Je ne dévoilerai pas plus du contenu de ce roman. Il faut le lire dans son intégralité et se laisser porter par cet esprit d’enfance qui l’anime. Mais on aurait tort de croire que c’est, comme je l’ai dit plus haut, une sorte de Club des Six des Fortifs. Il s’agit, derrière les récits aventureux des protagonistes, d’une véritable réflexion sur ce qu’on pourrait appeler la société des enfants , ses rapports avec celle des adultes, sa capacité à s’émerveiller, sa naïveté, donc sa faiblesse face aux gens mal disposés. Tout cela est esquissé, même la fin dramatique où Lancelot se trouve dans une situation grave à cause de ce jeune voyou qui l’a séduit et abandonné lorsque le danger était là.
Ce premier livre annonce cependant l’évolution ultérieure de l’auteur, qui deviendra un écrivain aux préoccupations sociales avérées. Nous venons d’évoquer la vision binaire des enfants, eux et les Riches. Tout au long de son œuvre abondante, Gilbert Cesbron sera attentif aux « petits », aux faibles, aux gens cabossés par la vie.
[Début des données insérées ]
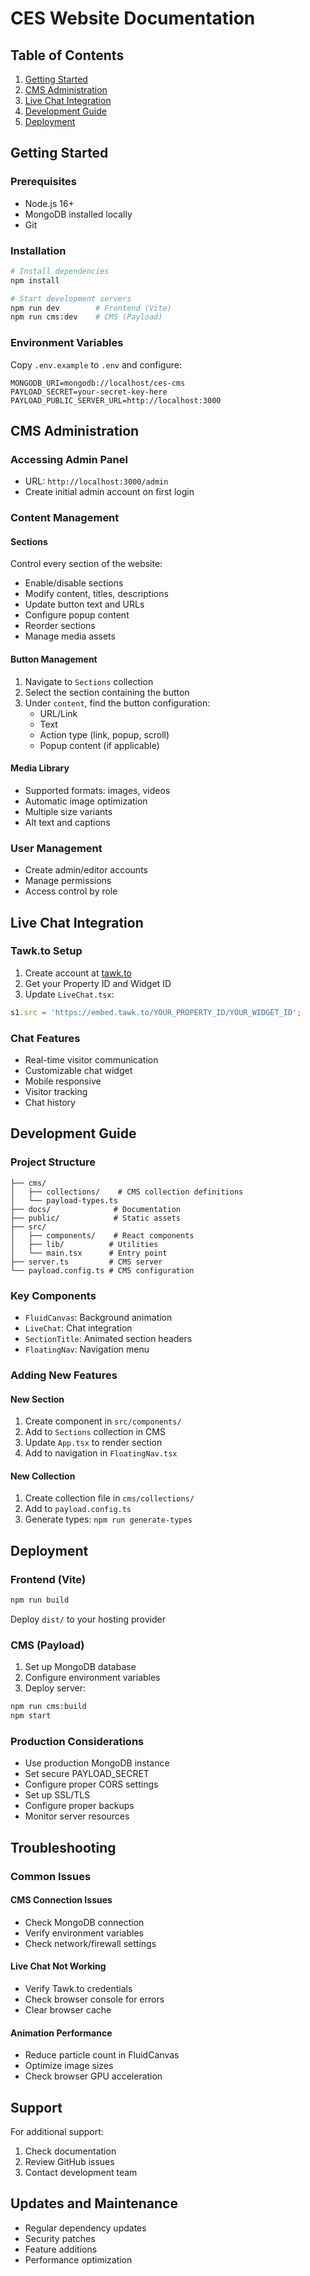 # CES Website Documentation

## Table of Contents
1. [Getting Started](#getting-started)
2. [CMS Administration](#cms-administration)
3. [Live Chat Integration](#live-chat-integration)
4. [Development Guide](#development-guide)
5. [Deployment](#deployment)

## Getting Started

### Prerequisites
- Node.js 16+
- MongoDB installed locally
- Git

### Installation
```bash
# Install dependencies
npm install

# Start development servers
npm run dev        # Frontend (Vite)
npm run cms:dev    # CMS (Payload)
```

### Environment Variables
Copy `.env.example` to `.env` and configure:
```
MONGODB_URI=mongodb://localhost/ces-cms
PAYLOAD_SECRET=your-secret-key-here
PAYLOAD_PUBLIC_SERVER_URL=http://localhost:3000
```

## CMS Administration

### Accessing Admin Panel
- URL: `http://localhost:3000/admin`
- Create initial admin account on first login

### Content Management

#### Sections
Control every section of the website:
- Enable/disable sections
- Modify content, titles, descriptions
- Update button text and URLs
- Configure popup content
- Reorder sections
- Manage media assets

#### Button Management
1. Navigate to `Sections` collection
2. Select the section containing the button
3. Under `content`, find the button configuration:
   - URL/Link
   - Text
   - Action type (link, popup, scroll)
   - Popup content (if applicable)

#### Media Library
- Supported formats: images, videos
- Automatic image optimization
- Multiple size variants
- Alt text and captions

### User Management
- Create admin/editor accounts
- Manage permissions
- Access control by role

## Live Chat Integration

### Tawk.to Setup
1. Create account at [tawk.to](https://tawk.to)
2. Get your Property ID and Widget ID
3. Update `LiveChat.tsx`:
```typescript
s1.src = 'https://embed.tawk.to/YOUR_PROPERTY_ID/YOUR_WIDGET_ID';
```

### Chat Features
- Real-time visitor communication
- Customizable chat widget
- Mobile responsive
- Visitor tracking
- Chat history

## Development Guide

### Project Structure
```
├── cms/
│   ├── collections/    # CMS collection definitions
│   └── payload-types.ts
├── docs/              # Documentation
├── public/            # Static assets
├── src/
│   ├── components/    # React components
│   ├── lib/          # Utilities
│   └── main.tsx      # Entry point
├── server.ts         # CMS server
└── payload.config.ts # CMS configuration
```

### Key Components
- `FluidCanvas`: Background animation
- `LiveChat`: Chat integration
- `SectionTitle`: Animated section headers
- `FloatingNav`: Navigation menu

### Adding New Features

#### New Section
1. Create component in `src/components/`
2. Add to `Sections` collection in CMS
3. Update `App.tsx` to render section
4. Add to navigation in `FloatingNav.tsx`

#### New Collection
1. Create collection file in `cms/collections/`
2. Add to `payload.config.ts`
3. Generate types: `npm run generate-types`

## Deployment

### Frontend (Vite)
```bash
npm run build
```
Deploy `dist/` to your hosting provider

### CMS (Payload)
1. Set up MongoDB database
2. Configure environment variables
3. Deploy server:
```bash
npm run cms:build
npm start
```

### Production Considerations
- Use production MongoDB instance
- Set secure PAYLOAD_SECRET
- Configure proper CORS settings
- Set up SSL/TLS
- Configure proper backups
- Monitor server resources

## Troubleshooting

### Common Issues

#### CMS Connection Issues
- Check MongoDB connection
- Verify environment variables
- Check network/firewall settings

#### Live Chat Not Working
- Verify Tawk.to credentials
- Check browser console for errors
- Clear browser cache

#### Animation Performance
- Reduce particle count in FluidCanvas
- Optimize image sizes
- Check browser GPU acceleration

## Support
For additional support:
1. Check documentation
2. Review GitHub issues
3. Contact development team

## Updates and Maintenance
- Regular dependency updates
- Security patches
- Feature additions
- Performance optimization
Dans ce premier livre, il y a un chapitre très surprenant, le cinquième, dont le titre peut surprendre dans un tel ouvrage, « Paris en sang ». Il ne s’agit nullement d’une aventure des gamins, mais du récit de la Commune de Paris par un de ses anciens acteurs, devenu un vieillard malade. Or, il se trouve que ce vieillard est le père d’un des habitants du quartier des fortifs que l’auteur appelle « le photographe » ; un homme qui se promène toujours avec un parapluie et un appareil photographique. C’est en butant contre lui et en chutant que Vévu a été capturé par les forces de l’ordre. Car le photographe hante le Parc Monceau régulièrement. Les garçons le tiennent donc pour responsable de l’arrestation de Vévu et veulent se venger de lui, en le cambriolant. C’est Martin qui est désigné pour l’opération. Mais ils ignorent que cet homme loge avec son père. Celui-ci surprend Martin dans son exploration et le retient de force. Il va le forcer à écouter ses souvenirs de combattant communard. Quelque part, dans une interview, Cesbron, à propos de ce livre et de l’inclusion de cet épisode, explique qu’il voulait absolument mettre un passage sur la commune et qu’il a trouvé un stratagème pour cela. Le lecteur se rend bien compte que ce récit ne fait pas vraiment partie de la trame du roman, qu’il est une sorte d’appendice. Passons sur le contenu du récit, très vraisemblable, car l’auteur s’est bien renseigné. Ce qui est intéressant est le fait qu’il ait choisi de faire ce récit du point de vue d’un communard et non d’un versaillais. Certes, il ne cache pas les tueries qui ont été faites par les insurgés pour se défendre, mais on sent que son cœur est plutôt de leur côté, car ils sont le peuple de Paris (comme lui qui est un vrai parisien) assiégé et combattu par les bourgeois (les Riches du Parc Montceau). Ce vieillard, cinquante ans après les faits, vit encore dans son cauchemar, il a besoin d’en parler et, ici, singulièrement à un représentant de la jeune génération qui ignore tout de l’épisode. Les gamins renonceront à se venger du photographe, mais seront tout fiers de connaître son secret.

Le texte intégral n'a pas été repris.